We’ve been friends for over 25 years. There’s about a 10-year age gap between us—she’s now in her mid-40s.
She met this man right after my husband and I got married(20 yrs ago). I didn’t know him, but from what I heard, I didn’t like him. He’s an alcoholic, and that’s been a constant issue.
Life pulled us in different directions for a while—I had a baby and was settling into married life, while she was still going out and partying. We stayed loosely in touch through Facebook.
About 10 years ago, they got married.
Not long after that, she got pregnant, which honestly surprised me because I didn’t think she wanted kids. But I was really happy for her. We reconnected during her pregnancy, and I went to her baby shower.
That’s when I found out her husband was in jail.
She told me it was related to DWIs and something involving a gun, but I later learned the truth from her best friend: while drunk, he pointed a gun at her and threatened to kill her and her unborn baby. Neighbors heard and called the police, which is why charges were filed even though she didn’t want them to be.

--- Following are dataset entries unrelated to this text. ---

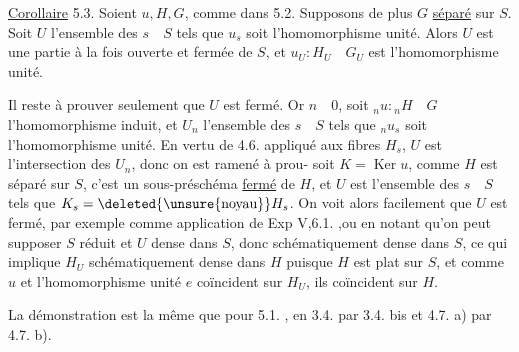 

\uline{Corollaire} 5.3. Soient $u,H,G$, comme dans 5.2. Supposons de plus
$G$ \uline{séparé} sur $S$. Soit $U$ l'ensemble des $s\quad S$ tels que $u_s$ soit l'homomorphisme unité. Alors $U$ est une partie à la fois ouverte et fermée de $S$,
et $u_U:H_U\quad G_U$ est l'homomorphisme unité.

Il reste à prouver seulement que $U$ est fermé. Or 
$n\quad0$, soit ${}_n u:{}_n H\quad G$ l'homomorphisme induit, et $U_n$ l'ensemble des
$s\quad S$ tels que ${}_n u_s$ soit l'homomorphisme unité. En vertu de 4.6. appliqué
aux fibres $H_s$, $U$ est l'intersection des $U_n$, donc on est ramené à prou-
soit $K=\operatorname{Ker}u$, comme $H$ est séparé sur $S$, c'est un sous-préschéma
\uline{fermé} de $H$, et $U$ est l'ensemble des $s\quad S$ tels que $K_s=\deleted{\text{\unsure{noyau}}}H_s$. On
voit alors  facilement que $U$ est fermé, par exemple comme
application de Exp V,6.1. ,ou en  notant qu'on peut
supposer $S$ réduit et $U$ dense dans $S$, donc schématiquement dense dans $S$,
ce qui implique $H_U$ schématiquement dense dans $H$ puisque $H$ est plat sur
$S$, et comme $u$ et l'homomorphisme unité $e$ coïncident sur $H_U$, ils
coïncident sur $H$.

La démonstration est la même que pour 5.1. , en 
3.4. par 3.4. bis et 4.7. a) par 4.7. b).


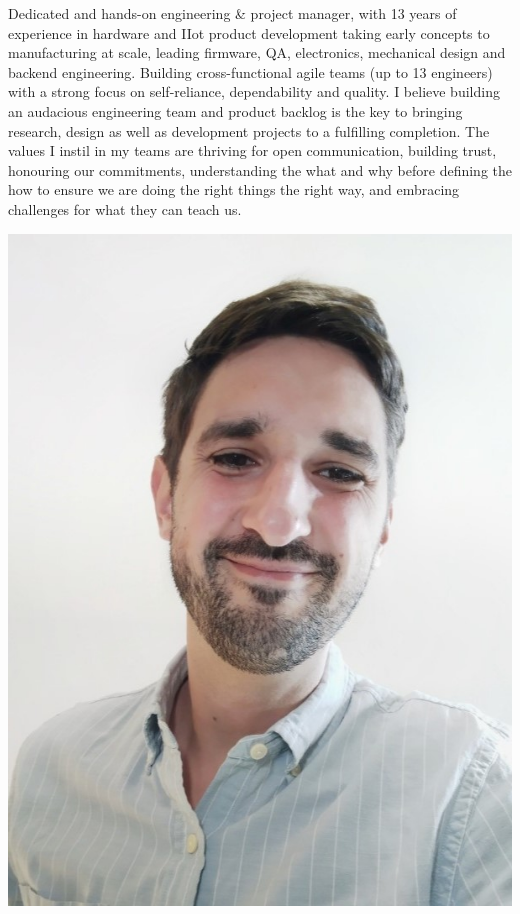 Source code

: \documentclass[10pt,a4paper]{moderncv}
\begin{document}
\begin{minipage}{0.8\textwidth}
    Dedicated and hands-on engineering \& project manager, with 13 years of experience in hardware and IIot product development taking early concepts to manufacturing at scale, leading firmware, QA, electronics, mechanical design and backend engineering. Building cross-functional agile teams (up to 13 engineers) with a strong focus on self-reliance, dependability and quality. I believe building an audacious engineering team and product backlog is the key to bringing research, design as well as development projects to a fulfilling completion. The values I instil in my teams are thriving for open communication, building trust, honouring our commitments, understanding the what and why before defining the how to ensure we are doing the right things the right way, and embracing challenges for what they can teach us.
\end{minipage}
\hfill
\begin{minipage}{0.17\textwidth}
    \includegraphics[width=\linewidth]{me}
    \vspace{1em}
\end{minipage}
\end{document}
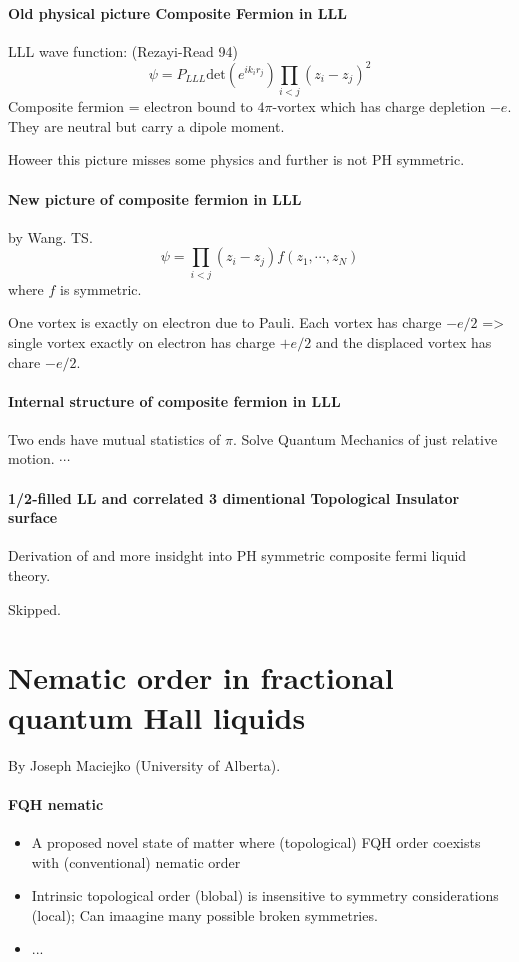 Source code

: \documentclass{article}
\numberwithin{equation}{subsection} %
\theoremstyle{definition}
\begin{document}
\paragraph{Old physical picture Composite Fermion in LLL}
LLL wave function: (Rezayi-Read 94)
$$ \psi= P_{LLL} \mathrm{det}(e^{ik_i r_j})\prod_{i<j} (z_i-z_j)^2 $$
Composite fermion = electron bound to $4\pi$-vortex which has charge
depletion $-e$. They are neutral but carry a dipole moment.

Howeer this picture misses some physics and further is not PH symmetric.

\paragraph{New picture of composite fermion in LLL}
by Wang. TS.
$$\psi=\prod_{i<j} (z_i-z_j)f(z_1,\cdots,z_N)$$
where $f$ is symmetric.

One vortex is exactly on electron due to Pauli. Each vortex has charge
$-e/2$ => single vortex exactly on electron has charge $+e/2$ and the
displaced vortex has chare $-e/2$.

\paragraph{Internal structure of composite fermion in LLL}
Two ends have mutual statistics of $\pi$. Solve Quantum Mechanics of just
relative motion. $\cdots$

\paragraph{1/2-filled LL and correlated 3 dimentional Topological
Insulator surface} Derivation of and more
insidght into PH symmetric composite fermi liquid theory.

Skipped.

\section{Nematic order in fractional quantum Hall liquids}
\label{sec:Nematic-order-in-fractional-quantum-Hall-liquids}
By Joseph Maciejko (University of Alberta).

\paragraph{FQH nematic}
\begin{itemize}
    \item A proposed novel state of matter where (topological) FQH order
        coexists with (conventional) nematic order
    \item Intrinsic topological order (blobal) is insensitive to symmetry
        considerations (local); Can imaagine many possible broken
        symmetries.
    \item ...
\end{itemize}
\end{document}
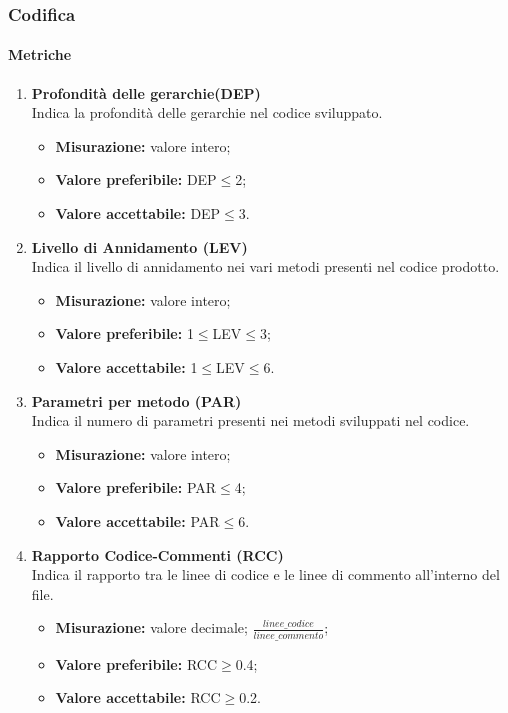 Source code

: 	\subsubsection{Codifica}
		\paragraph{Metriche} 
		\begin{enumerate}
		\item[]
		
			\textbf{Profondità delle gerarchie(DEP)}\\
			Indica la profondità delle gerarchie nel codice sviluppato.
			\begin{itemize}
				\item \textbf{Misurazione:} valore intero;
				\item \textbf{Valore preferibile:} DEP$\leq$2;
				\item \textbf{Valore accettabile:} DEP$\leq$3.
			\end{itemize}
		\item[]
			\textbf{Livello di Annidamento (LEV)}\\
			Indica il livello di annidamento nei vari metodi presenti nel codice prodotto.
			\begin{itemize}
				\item \textbf{Misurazione:} valore intero;
				\item \textbf{Valore preferibile:} 1$\leq$LEV$\leq$3;
				\item \textbf{Valore accettabile:} 1$\leq$LEV$\leq$6.
			\end{itemize}
		\item[]
			\textbf{Parametri per metodo (PAR)}\\
			Indica il numero di parametri presenti nei metodi sviluppati nel codice.
			\begin{itemize}
				\item \textbf{Misurazione:} valore intero;
				\item \textbf{Valore preferibile:} PAR$\leq$4;
				\item \textbf{Valore accettabile:} PAR$\leq$6.
			\end{itemize}
		\item[]
			\textbf{Rapporto Codice-Commenti (RCC)}\\
			Indica il rapporto tra le linee di codice e le linee di commento all'interno del file.
			\begin{itemize}
				\item \textbf{Misurazione:} valore decimale; $\frac{linee\_codice}{linee\_commento}$;
				\item \textbf{Valore preferibile:} RCC$\geq$0.4;
				\item \textbf{Valore accettabile:} RCC$\geq$0.2.
			\end{itemize}
		\end{enumerate}

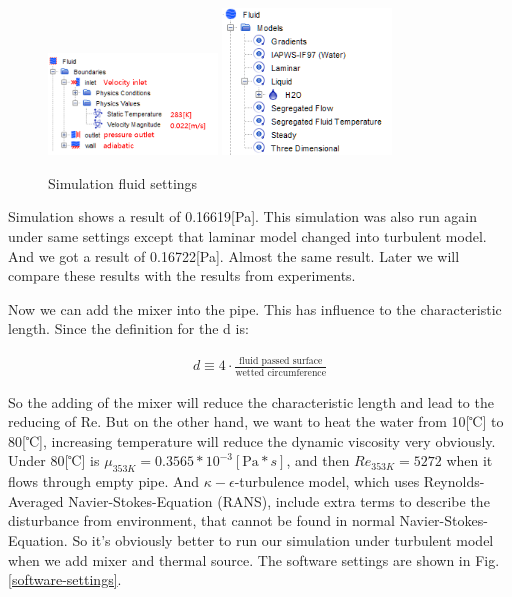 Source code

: \documentclass[journal,article,processes,submit,moreauthors,pdftex]{Definitions/mdpi}
\begin{document}
\begin{figure}
\begin{center}
\centerline{\includegraphics[width=0.4\textwidth]{./docu_pictures/fluid.png} \includegraphics[width=0.4\textwidth]{./docu_pictures/fluid2.png}}
\end{center}
\caption{Simulation fluid settings}
\label{fluid-settings}
\end{figure}

Simulation shows a result of 0.16619[Pa]. This simulation was also run again under same settings except that laminar model changed into turbulent model. And we got a result of 0.16722[Pa]. Almost the same result. Later we will compare these results with the results from experiments. 

Now we can add the mixer into the pipe. This has influence to the characteristic length. Since the definition for the d is:

\begin{align*}
    d \equiv 4 \cdot \frac{\text{fluid passed surface}}{\text{wetted circumference}}
\end{align*}

So the adding of the mixer will reduce the characteristic length and lead to the reducing of Re. But on the other hand, we want to heat the water from 10[℃] to 80[℃], increasing temperature will reduce the dynamic viscosity very obviously. Under 80[℃] is  $\mu_{353K}=0.3565*10^{-3}[\text{Pa}*s]$, and then $Re_{353K}=5272$ when it flows through empty pipe. And $\kappa-\epsilon$-turbulence model, which uses Reynolds-Averaged Navier-Stokes-Equation (RANS), include extra terms to describe the disturbance from environment, that cannot be found in normal Navier-Stokes-Equation. So it's obviously better to run our simulation under turbulent model when we add mixer and thermal source. The software settings are shown in Fig. \ref{software-settings}.
\end{document}
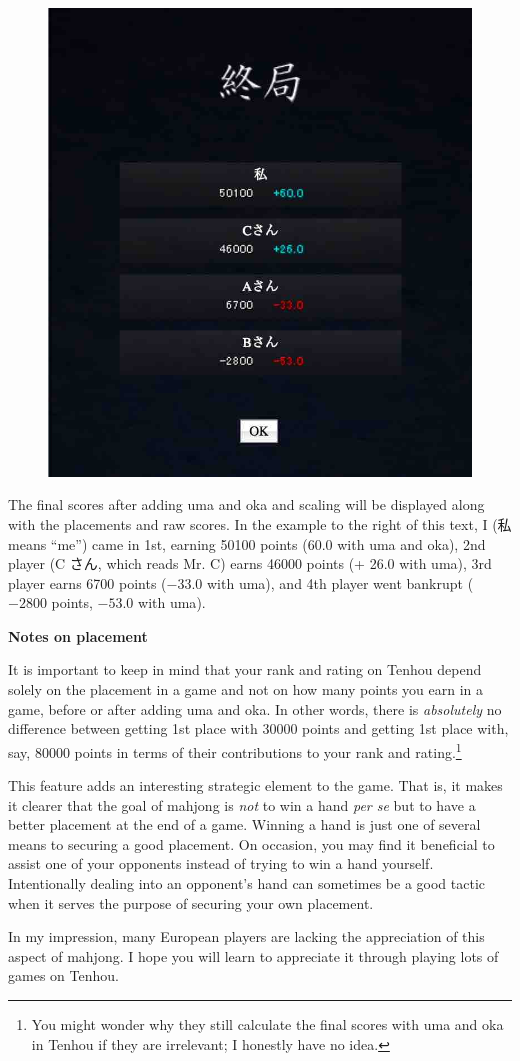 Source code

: \begin{figure}
\begin{center}
\includegraphics[width=.4\textwidth,clip]{figs/finalscore.jpg}
\end{center}
\vspace{-25pt}
\end{figure}

\bigskip

The final scores after adding {\jap uma} and {\jap oka} and scaling will be displayed along with the placements and raw scores. In the example to the right of this text, I (私 means ``me'') came in 1st, earning 50100 points (60.0 with {\jap uma} and {\jap oka}), 2nd player (C さん, which reads Mr. C) earns 46000 points (+ 26.0 with {\jap uma}), 3rd player earns 6700 points ($-33.0$ with {\jap uma}), and 4th player went bankrupt ($-2800$ points, $-53.0$ with {\jap uma}).

\newpage

\begin{boxnote} \small
{\bf\normalsize Notes on placement}

\bigskip
It is important to keep in mind that your rank and rating on {\jap Tenhou} depend solely on the placement in a game and not on how many points you earn in a game, before or after adding {\jap uma} and {\jap oka}. In other words, there is \emph{absolutely} no difference between getting 1st place with 30000 points and getting 1st place with, say, 80000 points in terms of their contributions to your rank and rating.\footnote{You might wonder why they still calculate the final scores with {\jap uma} and {\jap oka} in {\jap Tenhou} if they are irrelevant; I honestly have no idea.}

\bigskip
This feature adds an interesting strategic element to the game. That is, it makes it clearer that the goal of mahjong is \emph{not} to win a hand \emph{per se} but to have a better placement at the end of a game. Winning a hand is just one of several means to securing a good placement. On occasion, you may find it beneficial to assist one of your opponents instead of trying to win a hand yourself. Intentionally dealing into an opponent's hand can sometimes be a good tactic when it serves the purpose of securing your own placement.

\bigskip
In my impression, many European players are lacking the appreciation of this aspect of mahjong. I hope you will learn to appreciate it through playing lots of games on {\jap Tenhou}.
\vspace{5pt}
\end{boxnote}

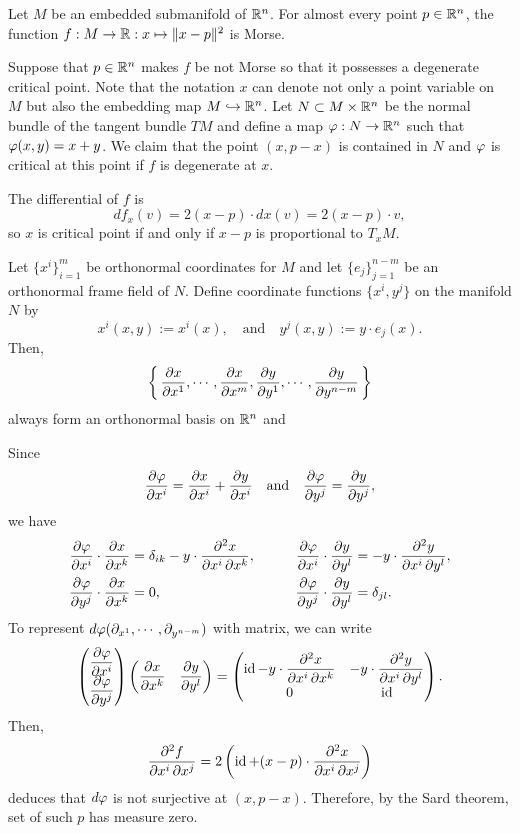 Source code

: \documentclass{../../large}
\begin{document}
\begin{prop}
Let $M$ be an embedded submanifold of $\mathbb{R}^n$.
For almost every point $p\in\mathbb{R}^n$, the function $f:M\to\mathbb{R}:x\mapsto\|x-p\|^2$ is Morse.
\end{prop}
\begin{pf}
Suppose that $p\in\mathbb{R}^n$ makes $f$ be not Morse so that it possesses a degenerate critical point.
Note that the notation $x$ can denote not only a point variable on $M$ but also the embedding map $M\hookrightarrow\mathbb{R}^n$.
Let $N\subset M\times\mathbb{R}^n$ be the normal bundle of the tangent bundle $TM$ and define a map $\varphi:N\to\mathbb{R}^n$ such that $\varphi(x,y)=x+y$.
We claim that the point $(x,p-x)$ is contained in $N$ and $\varphi$ is critical at this point if $f$ is degenerate at $x$.

The differential of $f$ is
\[df_x(v)=2(x-p)\cdot dx(v)=2(x-p)\cdot v,\]
so $x$ is critical point if and only if $x-p$ is proportional to $T_xM$.

Let $\{x^i\}_{i=1}^m$ be orthonormal coordinates for $M$ and let $\{e_j\}_{j=1}^{n-m}$ be an orthonormal frame field of $N$.
Define coordinate functions $\{x^i,y^j\}$ on the manifold $N$ by
\[x^i(x,y):=x^i(x),\quad\text{and}\quad y^j(x,y):=y\cdot e_j(x).\]
Then,
\[\left\{\,\pd{x}{x^1},\cdots,\pd{x}{x^m},\pd{y}{y^1},\cdots,\pd{y}{y^{n-m}}\,\right\}\]
always form an orthonormal basis on $\mathbb{R}^n$ and

Since
\[\pd{\f}{x^i}=\pd{x}{x^i}+\pd{y}{x^i}\quad\text{and}\quad\pd{\f}{y^j}=\pd{y}{y^j},\]
we have
\begin{alignat*}{2}
\pd{\f}{x^i}\cdot\pd{x}{x^k}&=\delta_{ik}-y\cdot\pd{x}{x^i}{x^k},\qquad&
\pd{\f}{x^i}\cdot\pd{y}{y^l}&=-y\cdot\pd{y}{x^i}{y^l},\\
\pd{\f}{y^j}\cdot\pd{x}{x^k}&=0,&
\pd{\f}{y^j}\cdot\pd{y}{y^l}&=\delta_{jl}.
\end{alignat*}
To represent $d\f(\pd_{x^1},\cdots,\pd_{y^{n-m}})$ with matrix, we can write
\[\begin{pmatrix}\displaystyle\pd{\f}{x^i}\\\displaystyle\pd{\f}{y^j}\end{pmatrix}
\begin{pmatrix}\displaystyle\pd{x}{x^k}&\displaystyle\pd{y}{y^l}\end{pmatrix}
=\begin{pmatrix}\displaystyle\id-y\cdot\pd{x}{x^i}{x^k}&\displaystyle-y\cdot\pd{y}{x^i}{y^l}\\0&\id\end{pmatrix}.\]
Then,
\[\pd{f}{x^i}{x^j}=2\left(\id+(x-p)\cdot\pd{x}{x^i}{x^j}\right)\]
deduces that $d\varphi$ is not surjective at $(x,p-x)$.
Therefore, by the Sard theorem, set of such $p$ has measure zero.
\end{pf}
\end{document}
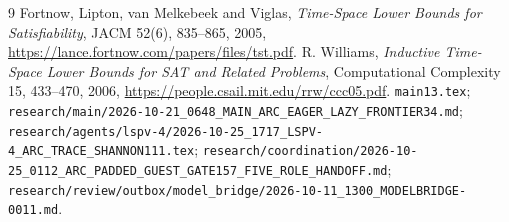 \documentclass[11pt]{article}
\begin{document}
\begin{thebibliography}{9}
 Fortnow, Lipton, van Melkebeek and Viglas, \emph{Time-Space Lower Bounds for Satisfiability}, JACM 52(6), 835--865, 2005, \url{https://lance.fortnow.com/papers/files/tst.pdf}.
 R. Williams, \emph{Inductive Time-Space Lower Bounds for SAT and Related Problems}, Computational Complexity 15, 433--470, 2006, \url{https://people.csail.mit.edu/rrw/ccc05.pdf}.
 \texttt{main13.tex}; \texttt{research/main/2026-10-21\_0648\_MAIN\_ARC\_EAGER\_LAZY\_FRONTIER34.md}; \texttt{research/agents/lspv-4/2026-10-25\_1717\_LSPV-4\_ARC\_TRACE\_SHANNON111.tex}; \texttt{research/coordination/2026-10-25\_0112\_ARC\_PADDED\_GUEST\_GATE157\_FIVE\_ROLE\_HANDOFF.md}; \texttt{research/review/outbox/model\_bridge/2026-10-11\_1300\_MODELBRIDGE-0011.md}.
\end{thebibliography}
\end{document}
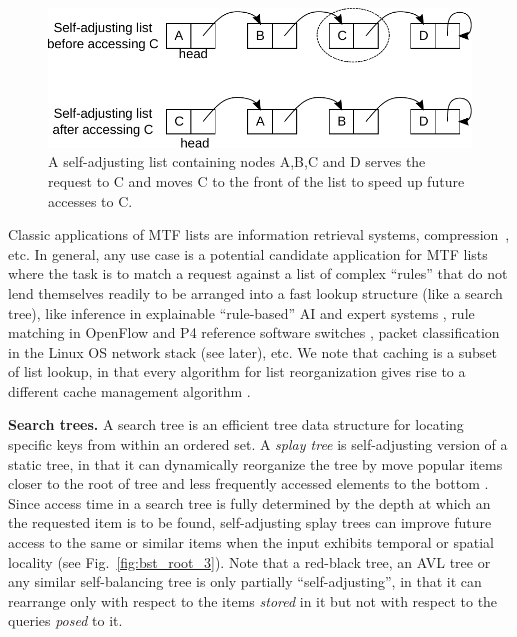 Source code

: \begin{figure}
  \centering
  \includegraphics[width=.85\linewidth]{fig/mtf.pdf}
  \caption{A self-adjusting list containing nodes A,B,C and D serves the request to C and moves C to the front of the list to speed up future accesses to C.}
  \label{fig:mtf-example}
\end{figure}

Classic applications of MTF lists are information retrieval systems, compression~\cite{BentleySTW86}, etc. In general, any use case is a potential candidate application for MTF lists where the task is to match a request against a list of complex ``rules'' that do not lend themselves readily to be arranged into a fast lookup structure (like a search tree), like inference in explainable ``rule-based'' AI and expert systems \cite{dovsilovic2018explainable}, rule matching in OpenFlow and P4 reference software switches \cite{openflow}, packet classification in the Linux OS network stack (see later), etc.  We note that caching is a subset of list lookup, in that every algorithm for list reorganization gives rise to a different cache management algorithm \cite{SleatorT85}.  

\noindent%
\textbf{Search trees.} %
A search tree is an efficient tree data structure for locating specific keys from within an ordered set. A \emph{splay tree} is self-adjusting version of a static tree, in that it can dynamically reorganize the tree by move popular items closer to the root of tree and less frequently accessed elements to the bottom \cite{SleatorT85Splay, BoseDL08, Avin0020}. Since access time in a search tree is fully determined by the depth at which an the requested item is to be found, self-adjusting splay trees can improve future access to the same or similar items when the input exhibits temporal or spatial locality (see Fig.~\ref{fig:bst_root_3}).  Note that a red-black tree, an AVL tree or any similar self-balancing tree is only partially ``self-adjusting'', in that it can rearrange only with respect to the items \emph{stored} in it but not with respect to the queries \emph{posed} to it.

He was in jail for over a year.
During that time, we became very close again. We talked every day. I supported her through the pregnancy, was in the delivery room when her daughter was born, and babysat for months while she worked. I love that child like she’s my own. During this time she (my friend) had horrible anxiety, most likely PTSD, which meant a multitude of early morning/late night phone calls and mad dashes to her house to get her through panic attacks.
When he got out of jail, she told me he wouldn’t be coming back—but she let him move back in anyway because he “had no where to go”. That was my first major issue.
I met him once, a few days after he got out of jail. He waited till we were alone and thanked me for helping her, and I told him directly: I don’t like you, I will never trust you, and if you hurt them, I will take you down. That’s the only conversation we’ve ever had.
Since then, it’s been a constant cycle:
• He drinks and goes on benders.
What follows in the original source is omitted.